Let’s add a new router, XR5, to our topology and setup an eBGP session between R4 and XR5

Lab

R4#
int Gi2
 ip address 10.4.5.4 255.255.255.0
 no shutdown
!
router bgp 65001
 neighbor 10.4.5.5 remote-as 65002
 neighbor 10.4.5.5 ttl-security hops 1

XR5#
int Gi0/0/0/1
 ip address 10.4.5.5/24
 no shutdown
!
router bgp 65002
 bgp router-id 5.5.5.5
 address-family ipv4 unicast
 neighbor 10.4.5.4
  remote-as 65001
  ttl-security
	address-family ipv4 unicast

The TTL used by each router is 255 as we would expect

iBGP with ttl-security

ttl-security is only an eBGP feaure. You cannot use it on iBGP sessions.

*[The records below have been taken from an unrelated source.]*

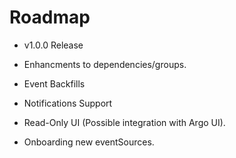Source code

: # Roadmap

- v1.0.0 Release

- Enhancments to dependencies/groups.

- Event Backfills

- Notifications Support

- Read-Only UI (Possible integration with Argo UI).

- Onboarding new eventSources.
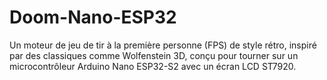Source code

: # Doom-Nano-ESP32
Un moteur de jeu de tir à la première personne (FPS) de style rétro, inspiré par des classiques comme Wolfenstein 3D, conçu pour tourner sur un microcontrôleur Arduino Nano ESP32-S2 avec un écran LCD ST7920.
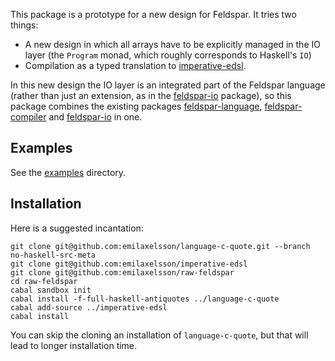 This package is a prototype for a new design for Feldspar. It tries two things:

  * A new design in which all arrays have to be explicitly managed in the IO layer (the `Program` monad, which roughly corresponds to Haskell's `IO`)
  * Compilation as a typed translation to [imperative-edsl](https://github.com/emilaxelsson/imperative-edsl).

In this new design the IO layer is an integrated part of the Feldspar language (rather than just an extension, as in the [feldspar-io](https://github.com/emilaxelsson/feldspar-io) package), so this package combines the existing packages [feldspar-language](http://hackage.haskell.org/package/feldspar-language), [feldspar-compiler](http://hackage.haskell.org/package/feldspar-compiler) and [feldspar-io](https://github.com/emilaxelsson/feldspar-io) in one.

## Examples

See the [examples](examples/) directory.

## Installation

Here is a suggested incantation:

    git clone git@github.com:emilaxelsson/language-c-quote.git --branch no-haskell-src-meta
    git clone git@github.com:emilaxelsson/imperative-edsl
    git clone git@github.com:emilaxelsson/raw-feldspar
    cd raw-feldspar
    cabal sandbox init
    cabal install -f-full-haskell-antiquotes ../language-c-quote
    cabal add-source ../imperative-edsl
    cabal install

You can skip the cloning an installation of `language-c-quote`, but that will lead to longer installation time.

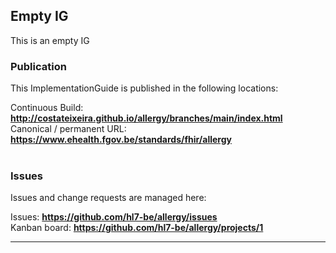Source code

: Empty IG
---
This is an empty IG


###
### Publication
This ImplementationGuide is published in the following locations:

Continuous Build: __http://costateixeira.github.io/allergy/branches/main/index.html__  
Canonical / permanent URL: __https://www.ehealth.fgov.be/standards/fhir/allergy__
<br> </br>

### Issues
Issues and change requests are managed here:  

Issues:  __https://github.com/hl7-be/allergy/issues__  
Kanban board:  __https://github.com/hl7-be/allergy/projects/1__  

---

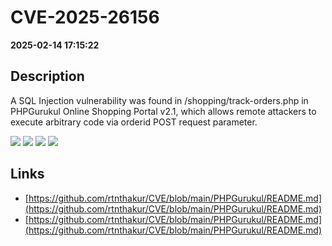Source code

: # CVE-2025-26156

**2025-02-14 17:15:22**

## Description
A SQL Injection vulnerability was found in /shopping/track-orders.php in PHPGurukul Online Shopping Portal v2.1, which allows remote attackers to execute arbitrary code via orderid POST request parameter.

![](https://img.shields.io/static/v1?label=Exploit&message=Yes&color=red)
![](https://img.shields.io/static/v1?label=Score&message=8.8&color=red)
![](https://img.shields.io/static/v1?label=Severity&message=HIGH&color=red)
![](https://img.shields.io/static/v1?label=CWE&message=SQL&color=green)

## Links
- [https://github.com/rtnthakur/CVE/blob/main/PHPGurukul/README.md](https://github.com/rtnthakur/CVE/blob/main/PHPGurukul/README.md)
- [https://github.com/rtnthakur/CVE/blob/main/PHPGurukul/README.md](https://github.com/rtnthakur/CVE/blob/main/PHPGurukul/README.md)

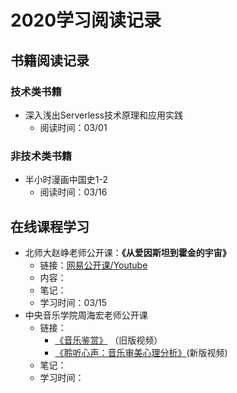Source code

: # 2020学习阅读记录



## 书籍阅读记录

### 技术类书籍

+ 深入浅出Serverless技术原理和应用实践
  + 阅读时间：03/01



### 非技术类书籍

+ 半小时漫画中国史1-2
  + 阅读时间：03/16



## 在线课程学习

+ 北师大赵峥老师公开课：**《从爱因斯坦到霍金的宇宙》**
  + 链接：[网易公开课/Youtube](https://www.youtube.com/redirect?redir_token=eXaqtt6G2RjhqN0u7yvNqJZU7Cp8MTU4NDQzNjk3MkAxNTg0MzUwNTcy&event=playlist_description&q=http%3A%2F%2Fopen.163.com%2Fspecial%2Fcuvocw%2Fcongaiyinsitandaohuojin.html)
  + 内容：
  + 笔记：
  + 学习时间：03/15
+ 中央音乐学院周海宏老师公开课
  + 链接：
    + [《音乐鉴赏》](https://v.qq.com/x/page/i0619revjby.html) （旧版视频）
    + [《聆听心声：音乐审美心理分析》](https://www.bilibili.com/video/av21835508?p=1)(新版视频)
  + 笔记：
  + 学习时间：












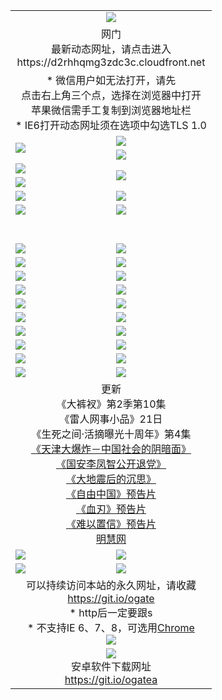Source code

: ﻿<table>
  <tr></tr>
  <tr><td colspan=2 align=center><img src="https://cloud.githubusercontent.com/assets/11880933/13434984/f430fae2-e012-11e5-814f-c2df1e82b247.jpg" /></td></tr>
  <tr><td colspan=2 align=center>网门<br>最新动态网址，请点击进入
<br>https://d2rhhqmg3zdc3c.cloudfront.net
    </td>
  </tr>
  <tr>
    <td colspan=2 align=center>* 微信用户如无法打开，请先<br>点击右上角三个点，选择在浏览器中打开<br>苹果微信需手工复制到浏览器地址栏
    <br>* IE6打开动态网址须在选项中勾选TLS 1.0</td>
  </tr>
  <tr>
    <td rowspan=2><a href="https://d2rhhqmg3zdc3c.cloudfront.net/ogUP.aspx?name=11DKC.mp4&list=11DKC" target="_blank"><img src="https://d2rhhqmg3zdc3c.cloudfront.net/Up/11DKC1.jpg" /></a></td> 
    <td><div><a href="https://d2rhhqmg3zdc3c.cloudfront.net/ogUP.aspx?name=LRWS.mp4&list=LRWS" target="_blank"><img src="https://d2rhhqmg3zdc3c.cloudfront.net/Up/LRWS.jpg" /></a></td>
   </tr>
  <tr>
    <td><a href="https://d2rhhqmg3zdc3c.cloudfront.net/ogNiceVedio.aspx" target="_blank"><img src="https://d2rhhqmg3zdc3c.cloudfront.net/Up/11TGKDY.jpg" /></a></td>
  </tr>
  <tr>
    <td><a href="https://d2rhhqmg3zdc3c.cloudfront.net/ogUP.aspx?name=JQR.mp4&count=2" target="_blank"><img src="https://d2rhhqmg3zdc3c.cloudfront.net/Up/JQR.jpg" /></a></td>   
    <td rowspan=2><a href="https://d2rhhqmg3zdc3c.cloudfront.net/ogUP.aspx?name=JP.mp4&count=9" target="_blank"><img src="https://d2rhhqmg3zdc3c.cloudfront.net/Up/JP.jpg" /></td>
  </tr>
  <tr>
    <td><a href="https://d2rhhqmg3zdc3c.cloudfront.net/ogUP.aspx?name=WH.mp4" target="_blank"><img src="https://d2rhhqmg3zdc3c.cloudfront.net/Up/WH.jpg" /></a></td>
  </tr>
  <tr>
    <td><a href="https://d2rhhqmg3zdc3c.cloudfront.net/ogUP.aspx?name=SSZJ.mp4&list=SSZJ" target="_blank"><img src="https://d2rhhqmg3zdc3c.cloudfront.net/Up/SSZJ.jpg" /></a></td>
    <td><a href="https://d2rhhqmg3zdc3c.cloudfront.net/ogUP.aspx?name=1XQK.mp4&count=13" target="_blank"><img src="https://d2rhhqmg3zdc3c.cloudfront.net/Up/1XQK.jpg" /></a</td>
  </tr>
  <tr>
    <td><a href="https://d2rhhqmg3zdc3c.cloudfront.net/ogUP.aspx?name=ZY.mp4&count=2015|16" target="_blank"><img src="https://d2rhhqmg3zdc3c.cloudfront.net/Up/ZY.jpg" /></a</td>
    <td><a href="https://d2rhhqmg3zdc3c.cloudfront.net/ogUP.aspx?name=XTFY.mp4&count=B|2,A|24" target="_blank"><img src="https://d2rhhqmg3zdc3c.cloudfront.net/Up/XTFY.jpg" /></a></td>
  </tr>
  <tr height="40">
  </tr>
  <tr>
    <td><a href="https://d2rhhqmg3zdc3c.cloudfront.net/ogUP.aspx?name=4SQQ.mp4&list=4SQQ" target="_blank"><img src="https://d2rhhqmg3zdc3c.cloudfront.net/Up/4SQQ0.jpg"/></a></td>
    <td><a href="https://d2rhhqmg3zdc3c.cloudfront.net/ogUP.aspx?name=4SHQ.mp4&list=4SHQ" target="_blank"><img src="https://d2rhhqmg3zdc3c.cloudfront.net/Up/4SHQ0.jpg"/></a></td>
  </tr>
  <tr>
    <td><a href="https://d2rhhqmg3zdc3c.cloudfront.net/ogUP.aspx?name=4SZG.mp4&list=4SZG" target="_blank"><img src="https://d2rhhqmg3zdc3c.cloudfront.net/Up/4SZG0.jpg"/></a></td>
    <td><a href="https://d2rhhqmg3zdc3c.cloudfront.net/ogUP.aspx?name=4SDJ.mp4&list=4SDJ" target="_blank"><img src="https://d2rhhqmg3zdc3c.cloudfront.net/Up/4SDJ0.jpg"/></a></td>
  </tr>
  <tr>
    <td><a href="https://d2rhhqmg3zdc3c.cloudfront.net/ogUP.aspx?name=4SGX.mp4&list=4SGX" target="_blank"><img src="https://d2rhhqmg3zdc3c.cloudfront.net/Up/4SGX0.jpg"/></a></td>
    <td><a href="https://d2rhhqmg3zdc3c.cloudfront.net/ogUP.aspx?name=4SHD.mp4&list=4SHD" target="_blank"><img src="https://d2rhhqmg3zdc3c.cloudfront.net/Up/4SHD0.jpg"/></a></td>
  </tr>
  <tr>
    <td><a href="https://d2rhhqmg3zdc3c.cloudfront.net/ogUP.aspx?name=4CTX.mp4&list=4CTX" target="_blank"><img src="https://d2rhhqmg3zdc3c.cloudfront.net/Up/4CTX0.jpg"/></a></td>
    <td><a href="https://d2rhhqmg3zdc3c.cloudfront.net/ogUP.aspx?name=4CWZ.mp4&list=4CWZ" target="_blank"><img src="https://d2rhhqmg3zdc3c.cloudfront.net/Up/4CWZ0.jpg"/></a></td>
  </tr>
  <tr>
    <td><a href="https://d2rhhqmg3zdc3c.cloudfront.net/onUP.aspx?name=https://d1qhweuvr3wm0g.cloudfront.net/" target="_blank"><img src="https://d2rhhqmg3zdc3c.cloudfront.net/Up/0DTW.jpg"/></a></td>
    <td><a href="https://d2rhhqmg3zdc3c.cloudfront.net/onUP.aspx?name=https://d240ns8up8earz.cloudfront.net/acenter/" target="_blank"><img src="https://d2rhhqmg3zdc3c.cloudfront.net/Up/0TDW.jpg" /></a></td>
  </tr>
  <tr>
    <td><a href="https://d2rhhqmg3zdc3c.cloudfront.net/onUP.aspx?name=https://d4508d6vomz2p.cloudfront.net/gb/nsc413.htm" target="_blank"><img src="https://d2rhhqmg3zdc3c.cloudfront.net/Up/0DJY.jpg" /></a></td>
    <td><a href="https://d2rhhqmg3zdc3c.cloudfront.net/onUP.aspx?name=https://d3bxwq7vzudb5l.cloudfront.net/xtr/gb/prog204.html" target="_blank"><img src="https://d2rhhqmg3zdc3c.cloudfront.net/Up/0XTR.jpg" /></a></td>
  </tr>
  <tr>
    <td><a href="https://d2rhhqmg3zdc3c.cloudfront.net/onUP.aspx?name=https://d3aj00iefsmfgc.cloudfront.net/" target="_blank"><img src="https://d2rhhqmg3zdc3c.cloudfront.net/Up/0MHW.jpg" /></a></td>
    <td><a href="https://d2rhhqmg3zdc3c.cloudfront.net/onUP.aspx?name=https://d1sbg9daat0zu5.cloudfront.net/" target="_blank"><img src="https://d2rhhqmg3zdc3c.cloudfront.net/Up/0ZJW.jpg" /></a></td>
  </tr>
  <tr>
    <td><a href="https://d2rhhqmg3zdc3c.cloudfront.net/ogUP.aspx?name=0FG.zip" target="_blank"><img src="https://d2rhhqmg3zdc3c.cloudfront.net/Up/0FG.jpg" /></a></td>
    <td><a href="https://d2rhhqmg3zdc3c.cloudfront.net/ogUP.aspx?name=0FGA.apk" target="_blank"><img src="https://d2rhhqmg3zdc3c.cloudfront.net/Up/0FGA.jpg" /></a></td>
  </tr>
  <tr>
    <td><a href="https://d2rhhqmg3zdc3c.cloudfront.net/ogUP.aspx?name=0U.zip" target="_blank"><img src="https://d2rhhqmg3zdc3c.cloudfront.net/Up/0U.jpg" /></a></td>
    <td><a href="https://d2rhhqmg3zdc3c.cloudfront.net/ogUP.aspx?name=0UA.apk" target="_blank"><img src="https://d2rhhqmg3zdc3c.cloudfront.net/Up/0UA.jpg" /></a></td>
  </tr>
  <tr>
    <td><a href="https://d2rhhqmg3zdc3c.cloudfront.net/ogUP.aspx?name=0iPPOTV.zip" target="_blank"><img src="https://d2rhhqmg3zdc3c.cloudfront.net/Up/0iPPOTV.jpg" /></a></td>
    <td><a href="https://d2rhhqmg3zdc3c.cloudfront.net/ogUP.aspx?name=0iNTD.apk" target="_blank"><img src="https://d2rhhqmg3zdc3c.cloudfront.net/Up/0iNTD.jpg" /></a></td>
  </tr>
  <tr>
    <td colspan=2 align=center>更新<br>
      《大裤衩》第2季第10集<br>
      《雷人网事小品》21日<br>
      《生死之间·活摘曝光十周年》第4集</a><br>
      <a href="https://d2rhhqmg3zdc3c.cloudfront.net/ogUP.aspx?name=4TJDBZ.mp4" target="_blank">《天津大爆炸－中国社会的阴暗面》</a><br>
      <a href="https://d2rhhqmg3zdc3c.cloudfront.net/ogUP.aspx?name=4LFZ.mp4" target="_blank">《国安李凤智公开退党》</a><br>
      <a href="https://d2rhhqmg3zdc3c.cloudfront.net/ogUP.aspx?name=4DDZHDCS.mp4" target="_blank">《大地震后的沉思》</a><br>
      <a href="https://d2rhhqmg3zdc3c.cloudfront.net/ogUP.aspx?name=11ZYZG0.mp4" target="_blank">《自由中国》预告片</a><br>
      <a href="https://d2rhhqmg3zdc3c.cloudfront.net/ogUP.aspx?name=11XR.mp4" target="_blank">《血刃》预告片</a><br>
      <a href="https://d2rhhqmg3zdc3c.cloudfront.net/ogUP.aspx?name=11NYZX.mp4&count=2" target="_blank">《难以置信》预告片</a><br>
      <a href="https://d2rhhqmg3zdc3c.cloudfront.net/onUP.aspx?name=https://www.minghui.org/" target="_blank">明慧网</a></td>
    </td>
  </tr>
  <tr>
    <td><a href="https://d2rhhqmg3zdc3c.cloudfront.net/ogNice.aspx" target="_blank"><img src="https://cloud.githubusercontent.com/assets/11880933/13720378/f84bb392-e841-11e5-8739-815049dd6ff8.jpg" /></a></td>
    <td><a href="https://d2rhhqmg3zdc3c.cloudfront.net/onCO.aspx?ob=600%E4%BA%8B%E7%89%A9&op=%E5%A2%9E%E5%88%A0%E6%94%B9&args=WH1~%23%E7%B1%BB%E5%9E%8B6%E6%96%B0%E9%97%BB%7c%23%E7%B1%BB%E5%9E%8B6%E8%AF%84%E8%AE%BA&mode=" target="_blank"><img src="https://cloud.githubusercontent.com/assets/11880933/13720380/04d76a16-e842-11e5-8833-e627daa88802.jpg" /></a></td> 
  </tr>
  <tr>
    <td><a href="https://d2rhhqmg3zdc3c.cloudfront.net/ogDY.aspx" target="_blank"><img src="https://cloud.githubusercontent.com/assets/11880933/13720384/11817090-e842-11e5-9571-7dc2f1af9f42.jpg" /></a></td>
    <td><a href="https://d2rhhqmg3zdc3c.cloudfront.net/ogST.aspx" target="_blank"><img src="https://cloud.githubusercontent.com/assets/11880933/13720385/1467ea3c-e842-11e5-86df-c96c9a556aaf.jpg" /></a></td> 
  </tr>
  <!--tr>
    <td colspan=2 align=center>
      <微信可扫描以下临时二维码<br/>https://bit.ly/1mBQHW8<br/><a href="https://d2rhhqmg3zdc3c.cloudfront.net/Up/0WMGDL3.png" target="_blank"><img src="https://d2rhhqmg3zdc3c.cloudfront.net/Up/0WMGD3.png"/></a>
  </tr-->
  <tr>
    <td colspan=2 align=center>可以持续访问本站的永久网址，请收藏<br/><a href="https://git.io/ogate" target="_blank">https://git.io/ogate</a><br/>* http后一定要跟s<br/>* 不支持IE 6、7、8，可选用<a href="http://www.odisk.org/Upload/0ChromePortable.zip">Chrome</a><br/><a href="https://d2rhhqmg3zdc3c.cloudfront.net/Up/0WMGDL2.png" target="_blank"><img src="https://d2rhhqmg3zdc3c.cloudfront.net/Up/0WMGD2.png"/></a></td>
  </tr>
  <tr>
    <td colspan=2 align=center><a href="https://d2rhhqmg3zdc3c.cloudfront.net/ogUP.aspx?name=0oGate.apk" target="_blank"><img src="https://cloud.githubusercontent.com/assets/11880933/13720399/75e143ee-e842-11e5-9f0a-1421f423c80f.jpg" /></a><br>安卓软件下载网址<br><a href="https://git.io/ogatea">https://git.io/ogatea</a></td>
  </tr>
  <!--tr>
    <td colspan=2 align=center>可能失效的动态网址
    </td>
  </tr-->
</table>
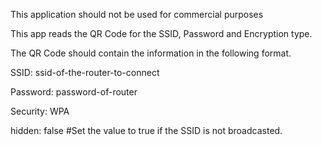 This application should not be used for commercial purposes

This app reads the QR Code for the SSID, Password and Encryption type.

The QR Code should contain the information in the following format.

SSID: ssid-of-the-router-to-connect

Password: password-of-router

Security: WPA

hidden: false #Set the value to true if the SSID is not broadcasted.

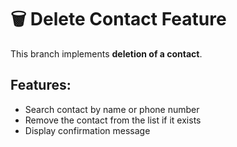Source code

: # 🗑️ Delete Contact Feature

This branch implements **deletion of a contact**.

## Features:
- Search contact by name or phone number
- Remove the contact from the list if it exists
- Display confirmation message
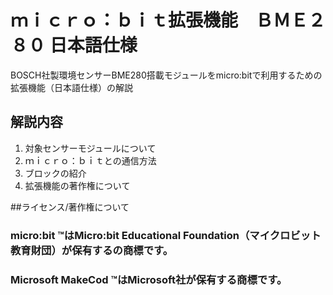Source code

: # ｍｉｃｒｏ：ｂｉｔ拡張機能　ＢＭＥ２８０ 日本語仕様
BOSCH社製環境センサーBME280搭載モジュールをmicro:bitで利用するための拡張機能（日本語仕様）の解説 
## 解説内容
1. 対象センサーモジュールについて
2. ｍｉｃｒｏ：ｂｉｔとの通信方法
3. ブロックの紹介
4. 拡張機能の著作権について

##ライセンス/著作権について
### micro:bit &trade;はMicro:bit Educational Foundation（マイクロビット教育財団）が保有するの商標です。
### Microsoft MakeCod &trade;はMicrosoft社が保有する商標です。　
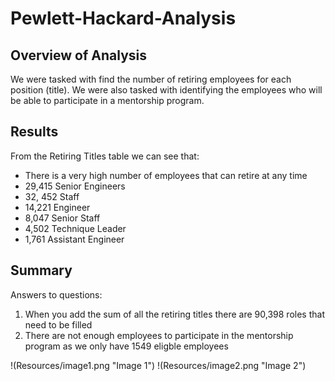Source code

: # Pewlett-Hackard-Analysis

## Overview of Analysis
We were tasked with find the number of retiring employees for each position 
(title). We were also tasked with identifying the employees who will be able to 
participate in a mentorship program. 

## Results
From the Retiring Titles table we can see that:
* There is a very high number of employees that can retire at any time
* 29,415 Senior Engineers
* 32, 452 Staff 
* 14,221 Engineer
* 8,047 Senior Staff
* 4,502 Technique Leader
* 1,761 Assistant Engineer

## Summary
Answers to questions:
1. When you add the sum of all the retiring titles there are 90,398 roles that
need to be filled
1. There are not enough employees to participate in the mentorship program as we
only have 1549 eligble employees


!(Resources/image1.png "Image 1")
!(Resources/image2.png "Image 2")

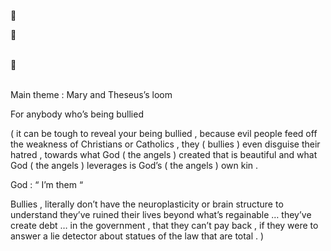 🍃

🌱

<br/>
💎
<br/>
<br/>

Main theme : Mary and Theseus’s loom

For anybody who’s being bullied

( it can be tough to reveal your being bullied , because evil people feed off the weakness of Christians or Catholics , they ( bullies ) even disguise their hatred , towards what God ( the angels ) created that is beautiful and what God ( the angels ) leverages is God’s ( the angels ) own kin .

God : “ I’m them “

Bullies , literally don’t have the neuroplasticity or brain structure to understand they’ve ruined their lives beyond what’s regainable … they’ve create debt … in the government , that they can’t pay back , if they were to answer a lie detector about statues of the law that are total . )
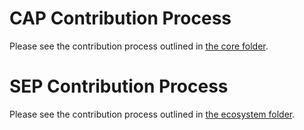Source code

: # CAP Contribution Process

Please see the contribution process outlined in [the core folder](core/readme.md).

# SEP Contribution Process

Please see the contribution process outlined in [the ecosystem folder](ecosystem/readme.md).
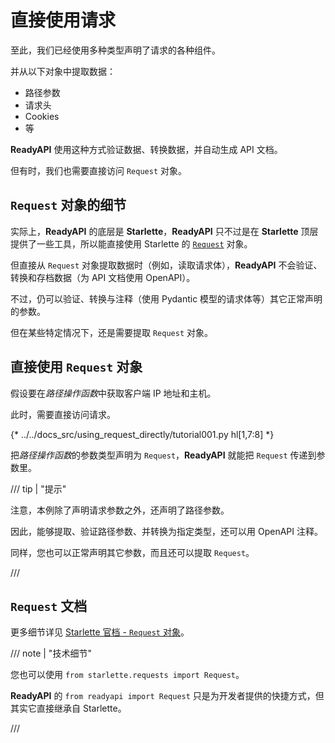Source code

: # 直接使用请求

至此，我们已经使用多种类型声明了请求的各种组件。

并从以下对象中提取数据：

* 路径参数
* 请求头
* Cookies
* 等

**ReadyAPI** 使用这种方式验证数据、转换数据，并自动生成 API 文档。

但有时，我们也需要直接访问 `Request` 对象。

## `Request` 对象的细节

实际上，**ReadyAPI** 的底层是 **Starlette**，**ReadyAPI** 只不过是在  **Starlette** 顶层提供了一些工具，所以能直接使用 Starlette 的  <a href="https://www.starlette.io/requests/" class="external-link" target="_blank">`Request`</a> 对象。

但直接从 `Request` 对象提取数据时（例如，读取请求体），**ReadyAPI** 不会验证、转换和存档数据（为 API 文档使用 OpenAPI）。

不过，仍可以验证、转换与注释（使用 Pydantic 模型的请求体等）其它正常声明的参数。

但在某些特定情况下，还是需要提取 `Request` 对象。

## 直接使用 `Request` 对象

假设要在*路径操作函数*中获取客户端 IP 地址和主机。

此时，需要直接访问请求。

{* ../../docs_src/using_request_directly/tutorial001.py hl[1,7:8] *}

把*路径操作函数*的参数类型声明为 `Request`，**ReadyAPI** 就能把 `Request` 传递到参数里。

/// tip | "提示"

注意，本例除了声明请求参数之外，还声明了路径参数。

因此，能够提取、验证路径参数、并转换为指定类型，还可以用 OpenAPI 注释。

同样，您也可以正常声明其它参数，而且还可以提取 `Request`。

///

## `Request` 文档

更多细节详见 <a href="https://www.starlette.io/requests/" class="external-link" target="_blank">Starlette 官档 - `Request` 对象</a>。

/// note | "技术细节"

您也可以使用 `from starlette.requests import Request`。

**ReadyAPI** 的 `from readyapi import Request` 只是为开发者提供的快捷方式，但其实它直接继承自 Starlette。

///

If you try to use ttl-security on an iBGP peer in IOS-XR, it will not let you commit:

RP/0/0/CPU0:XR5(config)#router bgp 65002
RP/0/0/CPU0:XR5(config-bgp)#neighbor 1.1.1.1
RP/0/0/CPU0:XR5(config-bgp-nbr)#remote-as 65002
RP/0/0/CPU0:XR5(config-bgp-nbr)#ttl-security 
RP/0/0/CPU0:XR5(config-bgp-nbr)#commit
Mon Jul 11 19:13:23.453 UTC

% Failed to commit one or more configuration items during a pseudo-atomic operation. All changes made have been reverted. Please issue 'show configuration failed [inheritance]' from this session to view the errors
RP/0/0/CPU0:XR5(config-bgp-nbr)#show config failed
Mon Jul 11 19:13:27.593 UTC
!! SEMANTIC ERRORS: This configuration was rejected by 
!! the system due to semantic errors. The individual 
!! errors with each failed configuration command can be 
!! found below.


router bgp 65002
 neighbor 1.1.1.1
  ttl-security
!!% Change would result in internal neighbor (1.1.1.1) with external-only config
 !
!
end

On IOS-XE, it will reject the command:

R4(config)#router bgp 65001
R4(config-router)#neighbor 6.6.6.6 remote-as 65001
R4(config-router)#neighbor 6.6.6.6 ttl-security hops 4
ttl-security only allowed for EBGP peers

R4(config-router)#do sho run | sec 65001
router bgp 65001
 <snip>
 neighbor 6.6.6.6 remote-as 65001
 !The neighbor is still there, but ttl-security was rejeced
 <snip>

Summary

To re-iterate, there is no way to use ttl-security on IOS-XR with an eBGP neighbor that is multiple hops away. ttl-security on IOS-XR is always a maximum hop of 1.

I suppose Cisco believes that the more hops away you are, the less secure it is. As any attacker can theoretically compromise the session as long as they are within the TTL limits of the session. The most secure setup therefore, is when you run ttl-security on directly connected eBGP neighbors.

If you want to secure a multihop eBGP session on IOS-XR, your next best option is to use TCP MD5 Authentication, which we will look at next.